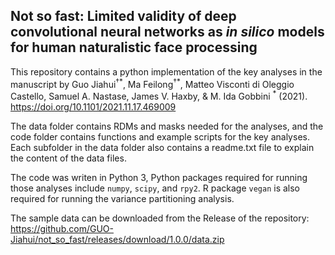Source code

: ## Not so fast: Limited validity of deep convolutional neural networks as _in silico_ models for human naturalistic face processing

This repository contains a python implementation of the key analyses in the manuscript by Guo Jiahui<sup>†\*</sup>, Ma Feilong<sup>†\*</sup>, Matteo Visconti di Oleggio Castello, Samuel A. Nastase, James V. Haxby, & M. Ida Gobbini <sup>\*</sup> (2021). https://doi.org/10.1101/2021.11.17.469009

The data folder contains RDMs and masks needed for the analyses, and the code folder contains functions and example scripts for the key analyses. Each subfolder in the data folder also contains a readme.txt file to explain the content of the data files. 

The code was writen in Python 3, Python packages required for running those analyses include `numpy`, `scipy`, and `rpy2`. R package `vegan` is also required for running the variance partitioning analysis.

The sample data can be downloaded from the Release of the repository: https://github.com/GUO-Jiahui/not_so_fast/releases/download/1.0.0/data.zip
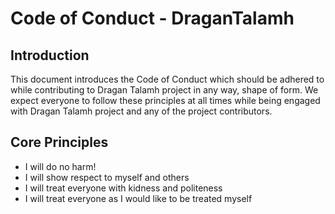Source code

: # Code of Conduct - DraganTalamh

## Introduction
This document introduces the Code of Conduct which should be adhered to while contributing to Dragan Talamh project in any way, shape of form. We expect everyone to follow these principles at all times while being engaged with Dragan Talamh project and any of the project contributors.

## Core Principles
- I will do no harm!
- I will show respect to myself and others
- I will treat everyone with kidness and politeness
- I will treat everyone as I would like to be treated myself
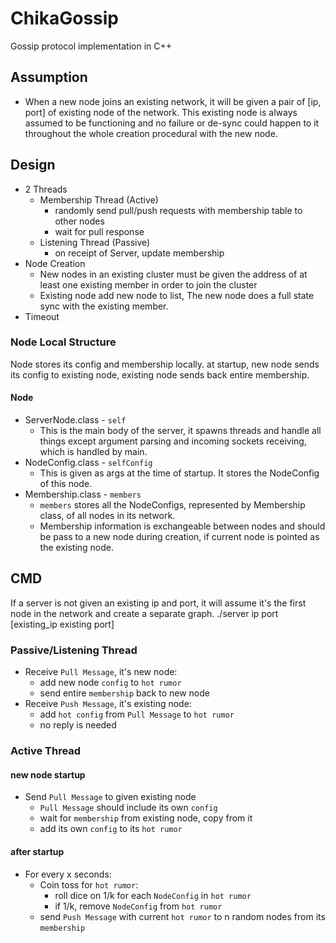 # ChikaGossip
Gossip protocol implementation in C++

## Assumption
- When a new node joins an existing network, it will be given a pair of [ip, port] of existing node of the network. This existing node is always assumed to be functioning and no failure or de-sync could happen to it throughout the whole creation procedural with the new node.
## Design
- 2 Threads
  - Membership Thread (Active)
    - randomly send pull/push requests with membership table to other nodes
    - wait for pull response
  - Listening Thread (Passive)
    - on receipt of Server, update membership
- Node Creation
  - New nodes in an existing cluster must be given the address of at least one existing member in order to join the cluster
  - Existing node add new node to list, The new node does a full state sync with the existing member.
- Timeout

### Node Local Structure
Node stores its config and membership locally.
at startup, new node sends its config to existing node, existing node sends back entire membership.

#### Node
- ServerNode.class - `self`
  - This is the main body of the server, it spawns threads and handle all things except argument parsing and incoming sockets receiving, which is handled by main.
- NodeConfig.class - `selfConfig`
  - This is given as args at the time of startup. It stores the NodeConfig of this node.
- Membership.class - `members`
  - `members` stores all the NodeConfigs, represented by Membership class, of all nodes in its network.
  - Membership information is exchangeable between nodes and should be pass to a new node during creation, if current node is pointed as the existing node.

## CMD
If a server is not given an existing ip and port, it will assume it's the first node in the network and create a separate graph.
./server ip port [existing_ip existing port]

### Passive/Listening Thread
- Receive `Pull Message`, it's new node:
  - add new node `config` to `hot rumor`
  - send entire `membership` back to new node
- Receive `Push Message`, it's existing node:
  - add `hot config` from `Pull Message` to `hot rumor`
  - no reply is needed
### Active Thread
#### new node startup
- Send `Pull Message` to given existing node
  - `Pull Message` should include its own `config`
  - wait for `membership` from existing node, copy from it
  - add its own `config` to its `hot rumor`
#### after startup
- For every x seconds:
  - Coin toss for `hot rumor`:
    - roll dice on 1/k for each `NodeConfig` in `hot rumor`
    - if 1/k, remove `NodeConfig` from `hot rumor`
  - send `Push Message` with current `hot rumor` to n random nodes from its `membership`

DIRECTIONS FOR THIS TASK:
Return the span of lines in the data above that opens at the line with "naturalistic face processing" and closes at the line with "The code was", exactly, ends included, nothing else.

YOUR SOLUTION:
: ## Not so fast: Limited validity of deep convolutional neural networks as _in silico_ models for human naturalistic face processing

This repository contains a python implementation of the key analyses in the manuscript by Guo Jiahui<sup>†\*</sup>, Ma Feilong<sup>†\*</sup>, Matteo Visconti di Oleggio Castello, Samuel A. Nastase, James V. Haxby, & M. Ida Gobbini <sup>\*</sup> (2021). https://doi.org/10.1101/2021.11.17.469009

The data folder contains RDMs and masks needed for the analyses, and the code folder contains functions and example scripts for the key analyses. Each subfolder in the data folder also contains a readme.txt file to explain the content of the data files. 

The code was writen in Python 3, Python packages required for running those analyses include `numpy`, `scipy`, and `rpy2`. R package `vegan` is also required for running the variance partitioning analysis.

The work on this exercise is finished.